“Eleven hundred” is usually the answer John Nixon will give when asked how many children he and his wife have.
Surrounded by students’ artwork in his office, the soft-spoken British educator pointed at an exquisite oversized painting of a traditional Japanese woman hanging across from his desk.
“A Japanese student did that,” he said, admiring the picture like one showing off a masterpiece by his own child.
“I think young adults today can be really pressured by their peers and by the commercial world, and not all that pressure is positive. One thing the school and I try to encourage them [to realize] is that they have the right to make the right choices for themselves,” Nixon said.
The son of shipyard workers in the UK, the CEO of the Taipei European School (TES) paid tribute to his parents for instilling a thirst for knowledge in him at an early age.
Despite his family’s struggle with money, Nixon considers himself lucky.
“My stepfather had always been very keen for me to go college, get an education and have the chance he did not have,” he said. “My parents would buy me any books I wanted.”
Young Nixon, however, had to do various odd jobs to support himself, including driving a truck to sell tea door-to-door and, after he turned 20, being hired as a window repairman for a skyscraper.
Since then, the avid mountaineer has conquered some of the world’s toughest peaks, including the Himalayas and Mount Kenya.
“Sometimes you learn from jobs that you don’t like.

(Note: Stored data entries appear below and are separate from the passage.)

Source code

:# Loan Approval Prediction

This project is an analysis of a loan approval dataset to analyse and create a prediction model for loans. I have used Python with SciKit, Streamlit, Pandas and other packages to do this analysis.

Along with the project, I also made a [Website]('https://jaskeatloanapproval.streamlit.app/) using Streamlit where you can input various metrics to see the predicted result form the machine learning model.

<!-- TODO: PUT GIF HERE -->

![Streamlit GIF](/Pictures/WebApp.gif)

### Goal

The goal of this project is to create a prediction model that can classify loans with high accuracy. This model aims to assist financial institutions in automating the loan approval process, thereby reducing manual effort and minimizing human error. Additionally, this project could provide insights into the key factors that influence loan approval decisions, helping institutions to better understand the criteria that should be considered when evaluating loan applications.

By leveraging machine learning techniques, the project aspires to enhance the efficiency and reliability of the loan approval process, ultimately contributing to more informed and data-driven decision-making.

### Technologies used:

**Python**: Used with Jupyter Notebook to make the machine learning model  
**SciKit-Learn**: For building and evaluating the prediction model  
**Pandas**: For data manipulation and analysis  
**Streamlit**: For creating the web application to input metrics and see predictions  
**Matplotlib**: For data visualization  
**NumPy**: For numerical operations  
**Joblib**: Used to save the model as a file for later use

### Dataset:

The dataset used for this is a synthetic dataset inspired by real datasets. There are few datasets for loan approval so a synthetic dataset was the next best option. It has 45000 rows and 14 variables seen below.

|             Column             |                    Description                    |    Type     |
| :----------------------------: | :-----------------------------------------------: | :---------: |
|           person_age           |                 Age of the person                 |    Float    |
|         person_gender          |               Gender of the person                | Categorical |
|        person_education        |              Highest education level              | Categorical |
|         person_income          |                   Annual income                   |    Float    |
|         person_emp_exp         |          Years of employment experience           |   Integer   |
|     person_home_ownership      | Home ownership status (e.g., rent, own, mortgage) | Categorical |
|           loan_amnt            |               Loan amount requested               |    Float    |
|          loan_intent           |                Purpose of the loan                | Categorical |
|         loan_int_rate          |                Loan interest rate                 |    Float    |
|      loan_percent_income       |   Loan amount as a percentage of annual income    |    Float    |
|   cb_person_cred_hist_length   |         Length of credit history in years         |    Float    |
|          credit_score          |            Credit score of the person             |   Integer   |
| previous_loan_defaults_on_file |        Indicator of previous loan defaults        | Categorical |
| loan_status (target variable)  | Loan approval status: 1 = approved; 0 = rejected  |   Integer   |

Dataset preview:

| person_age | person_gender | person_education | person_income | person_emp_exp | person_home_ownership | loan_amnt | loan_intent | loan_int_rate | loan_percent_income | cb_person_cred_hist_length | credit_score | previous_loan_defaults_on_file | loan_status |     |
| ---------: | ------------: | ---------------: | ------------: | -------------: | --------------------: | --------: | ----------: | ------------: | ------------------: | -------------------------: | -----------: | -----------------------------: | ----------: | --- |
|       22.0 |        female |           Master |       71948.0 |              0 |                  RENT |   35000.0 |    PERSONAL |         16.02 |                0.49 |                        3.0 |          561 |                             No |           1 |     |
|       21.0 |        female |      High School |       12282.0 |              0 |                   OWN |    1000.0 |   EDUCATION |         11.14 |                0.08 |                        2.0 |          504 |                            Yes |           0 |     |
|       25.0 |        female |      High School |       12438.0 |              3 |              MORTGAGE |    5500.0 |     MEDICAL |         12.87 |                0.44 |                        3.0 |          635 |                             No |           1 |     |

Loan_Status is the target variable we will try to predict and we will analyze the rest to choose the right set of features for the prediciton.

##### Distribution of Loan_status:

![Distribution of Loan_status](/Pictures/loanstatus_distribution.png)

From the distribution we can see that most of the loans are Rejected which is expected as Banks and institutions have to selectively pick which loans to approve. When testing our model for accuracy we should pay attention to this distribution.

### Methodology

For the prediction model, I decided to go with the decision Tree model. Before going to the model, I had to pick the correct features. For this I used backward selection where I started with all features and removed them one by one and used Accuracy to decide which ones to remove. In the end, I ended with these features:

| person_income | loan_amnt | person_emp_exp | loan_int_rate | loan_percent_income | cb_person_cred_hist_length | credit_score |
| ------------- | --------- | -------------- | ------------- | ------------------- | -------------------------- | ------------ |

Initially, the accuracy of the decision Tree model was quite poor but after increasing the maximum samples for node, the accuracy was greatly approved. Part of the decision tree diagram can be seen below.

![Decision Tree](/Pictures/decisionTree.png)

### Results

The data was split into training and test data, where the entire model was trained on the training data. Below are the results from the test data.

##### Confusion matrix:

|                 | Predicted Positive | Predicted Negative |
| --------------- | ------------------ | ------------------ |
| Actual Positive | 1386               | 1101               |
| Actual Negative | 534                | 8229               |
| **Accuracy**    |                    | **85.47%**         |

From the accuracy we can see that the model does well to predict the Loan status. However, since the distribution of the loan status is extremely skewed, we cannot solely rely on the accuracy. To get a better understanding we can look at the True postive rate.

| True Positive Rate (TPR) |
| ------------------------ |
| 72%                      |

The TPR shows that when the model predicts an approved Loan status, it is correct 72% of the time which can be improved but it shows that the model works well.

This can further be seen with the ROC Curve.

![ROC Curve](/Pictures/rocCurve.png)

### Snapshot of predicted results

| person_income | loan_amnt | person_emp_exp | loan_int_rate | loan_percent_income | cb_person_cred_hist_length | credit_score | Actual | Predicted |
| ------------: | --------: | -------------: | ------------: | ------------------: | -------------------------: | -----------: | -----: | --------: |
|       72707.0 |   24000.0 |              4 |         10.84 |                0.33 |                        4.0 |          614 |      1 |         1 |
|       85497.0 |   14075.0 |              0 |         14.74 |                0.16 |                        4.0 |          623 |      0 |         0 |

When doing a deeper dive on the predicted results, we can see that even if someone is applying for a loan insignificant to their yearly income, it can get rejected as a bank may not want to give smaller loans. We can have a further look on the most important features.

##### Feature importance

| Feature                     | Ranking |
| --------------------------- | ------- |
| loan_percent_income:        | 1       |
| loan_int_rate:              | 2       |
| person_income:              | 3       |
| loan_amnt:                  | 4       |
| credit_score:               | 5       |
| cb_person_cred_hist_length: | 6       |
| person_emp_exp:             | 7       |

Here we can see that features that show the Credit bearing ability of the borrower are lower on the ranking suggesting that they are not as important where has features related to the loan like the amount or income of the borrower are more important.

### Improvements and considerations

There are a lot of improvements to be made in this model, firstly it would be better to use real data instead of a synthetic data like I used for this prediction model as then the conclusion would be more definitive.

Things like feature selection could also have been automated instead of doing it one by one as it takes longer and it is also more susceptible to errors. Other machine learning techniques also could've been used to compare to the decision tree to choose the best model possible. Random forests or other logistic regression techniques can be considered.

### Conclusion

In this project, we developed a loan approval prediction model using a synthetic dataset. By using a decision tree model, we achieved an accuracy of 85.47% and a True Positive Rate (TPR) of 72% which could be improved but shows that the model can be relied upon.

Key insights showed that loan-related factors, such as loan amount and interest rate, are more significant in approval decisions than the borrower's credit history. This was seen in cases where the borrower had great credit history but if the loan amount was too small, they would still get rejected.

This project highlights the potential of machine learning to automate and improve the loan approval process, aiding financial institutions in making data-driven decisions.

I knew I didn’t want to work on a building site, but now I build schools,” he chuckled.
Affectionately known as “Bob the Builder” among students because of his frequent donning of a yellow hard hat around school construction sites, in the last eight years Nixon has overseen the expansion of his school, both in size and number of students.
The high school campus at Yangmingshan was completed in 2002, while the new Swire European Primary Campus in Shilin District was inaugurated in August last year.
Both campuses are fully equipped with state-of-the-art technology that facilitates interaction between students and teachers.
The primary campus consists of three main buildings: an Infant Wing, a Junior Wing and a Central Resource Area. The school’s Web site says that a sports center will be built later as part of a second phase of development
But for the former geology teacher, the hardware found at the school is of secondary importance, with the holistic development of students the school’s raison d’etre.
Nixon stresses that his main commitment is not only helping students excel academically, but also looking after the children’s well-being under what he described as “pastoral care” promoting health, social and moral education.
“Some of the students we teach will become very important leaders in the future. I want them to have a humanistic approach [and] to learn to be considerate, understanding and tolerant,” he said.
Children, he said, learn better when they feel comfortable and happy.
Acknowledging that the majority of TES students are from privileged families, Nixon said the school has set up many programs to involve them in local charity work.
Many of the high school students also travel to Cambodia each year to build houses for those in need, he said.
It is Nixon’s unwavering dedication to education in Taiwan that has earned him a chance to be made a Member of the Order of the British Empire last year, one of the most prestigious honors meted out by Queen Elizabeth II to recognize stellar achievements, contributions and acts of bravery by British subjects.
“I don’t know and I don’t think I will ever know who nominated me, but it is very special honor for me,” he said.
TES is the second international school Nixon has worked at, after serving as vice-principal of a school in Qatar for 11 years.
“I don’t know where I will go next after Taipei, but I do know it will be somewhere I can be challenged,” he said.